As universidades privadas têm a maioria dos cursos EAD e alguns grandes conglomerados oferecem a maior parte das vagas para formar professores, muitas vezes com mensalidades de R$ 100 e cursos quase 100% online. As graduações em EAD, em geral, tem notas no Enade inferiores as que são dadas presencialmente.
O parecer do CNE sobre formação docente foi aprovado por unanimidade em março, mas ainda precisa ser homologado pelo ministro Camilo Santana (PT). O conselho é um órgão de assessoramento ao ministério e responsável por organizar as diretrizes curriculares nacionais. Segundo o Estadão apurou, a nova regra para EAD foi alinhada com o ministério e Camilo deve homologar o documento nas próximas semanas. Procurado pela reportagem, o MEC respondeu que ainda analisa o parecer.
O ministro tem se posicionado contra os cursos não presenciais, especialmente na formação de professores, desde o ano passado, e disse que os que são 100% EAD tinham de acabar.
Procurado, o presidente do CNE, Luiz Curi, afirmou que está em diálogo com todos os setores que procuram o conselho para falar sobre o assunto. O parecer ficou 90 dias aberto para consulta pública até ser aprovado e levou em conta recomendações de um grupo de trabalho do MEC sobre formação de professores.
Diversas entidades já vinham se manifestando contra a proliferação dos cursos EAD, que cresceram 700% no País nos últimos anos, e comemoraram a aprovação do parecer.
“É claro que a educação a distância não é o único problema na formação inicial de professores, mas é inadmissível que o Brasil tenha na EAD a principal estratégia de formação inicial docente”, disse, em nota, Priscila Cruz, presidente executiva do movimento Todos Pela Educação.
“E isso se torna ainda mais grave na medida em que esse crescimento está atrelado à baixa qualidade. Ao seguir permitindo a proliferação de cursos que não preparam os estudantes para o início do exercício da docência, o País está, na prática, promovendo uma tremenda desvalorização da profissão docente.”
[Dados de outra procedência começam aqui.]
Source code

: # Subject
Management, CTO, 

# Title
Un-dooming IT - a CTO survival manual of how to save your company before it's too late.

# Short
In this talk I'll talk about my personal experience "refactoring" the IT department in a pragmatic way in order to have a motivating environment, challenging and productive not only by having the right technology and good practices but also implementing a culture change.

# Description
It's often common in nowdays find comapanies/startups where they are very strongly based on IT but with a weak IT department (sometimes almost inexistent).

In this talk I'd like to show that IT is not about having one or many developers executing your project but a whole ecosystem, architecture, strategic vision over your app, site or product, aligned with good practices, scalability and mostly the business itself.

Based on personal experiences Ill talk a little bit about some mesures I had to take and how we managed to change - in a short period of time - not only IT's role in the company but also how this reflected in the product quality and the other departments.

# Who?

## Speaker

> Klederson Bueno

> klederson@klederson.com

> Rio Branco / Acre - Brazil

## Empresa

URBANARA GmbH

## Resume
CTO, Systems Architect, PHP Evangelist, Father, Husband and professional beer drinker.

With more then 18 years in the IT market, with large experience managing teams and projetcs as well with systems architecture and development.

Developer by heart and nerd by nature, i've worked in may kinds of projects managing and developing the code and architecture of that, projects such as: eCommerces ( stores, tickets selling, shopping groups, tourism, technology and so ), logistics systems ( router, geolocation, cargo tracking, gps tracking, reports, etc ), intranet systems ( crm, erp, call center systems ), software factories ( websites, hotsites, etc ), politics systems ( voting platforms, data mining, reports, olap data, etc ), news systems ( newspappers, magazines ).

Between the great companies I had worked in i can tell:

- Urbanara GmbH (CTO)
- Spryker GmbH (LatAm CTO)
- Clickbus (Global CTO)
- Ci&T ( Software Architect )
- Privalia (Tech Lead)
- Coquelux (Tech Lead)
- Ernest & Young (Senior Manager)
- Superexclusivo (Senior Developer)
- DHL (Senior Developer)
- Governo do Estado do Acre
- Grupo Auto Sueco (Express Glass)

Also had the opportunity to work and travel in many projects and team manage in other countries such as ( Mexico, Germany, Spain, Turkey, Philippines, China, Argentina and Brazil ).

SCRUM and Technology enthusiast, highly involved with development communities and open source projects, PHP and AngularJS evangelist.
Numa carta conjunta em novembro, o Todos pela Educação, a Sociedade Brasileira para o Progresso da Ciência (SBPC), o conselho de secretários estaduais da educação (Consed) e outras organizações pediram medidas urgentes na regulação da educação a distância para a formação de professores.
Já entidades ligadas às faculdades privadas e à educação a distância sustentam que a EAD é única opção para pessoas de baixa renda, que trabalham ou moram no interior do País, para concluir o ensino superior.
A Associação Brasileira de Educação a Distância (Abed) protocolou carta ao ministro e ao CNE pedindo que a resolução seja revista. A entidade teme redução drástica “de professores formados no Brasil nos próximos anos”. Para o presidente da Abed, João Mattar, o MEC deveria criar novas políticas para melhor supervisão e avaliação das graduações, em vez de proibi-las. “O fato de ter cursos de baixa qualidade não pode fazer com que se termine com todos eles.”
Segundo Borges, a Univesp também atende um público com renda de até 3 salários mínimos, e está em mais de 200 municípios paulistas que não têm nenhuma faculdade. “São pessoas que fizeram escola pública, a maioria é o primeiro da família com ensino superior e não faria ensino superior se não fosse a Univesp”, afirma.
O Brasil tem ainda outro programa público de EAD cuja prioridade é formar professores em regiões remotas, a Universidade Aberta do Brasil (UAB). Ele funciona por meio de projetos e as universidades federais e estaduais podem receber financiamento para determinados cursos que são oferecidos a distância. Há questionamentos também como eles vão se adaptar à nova regra.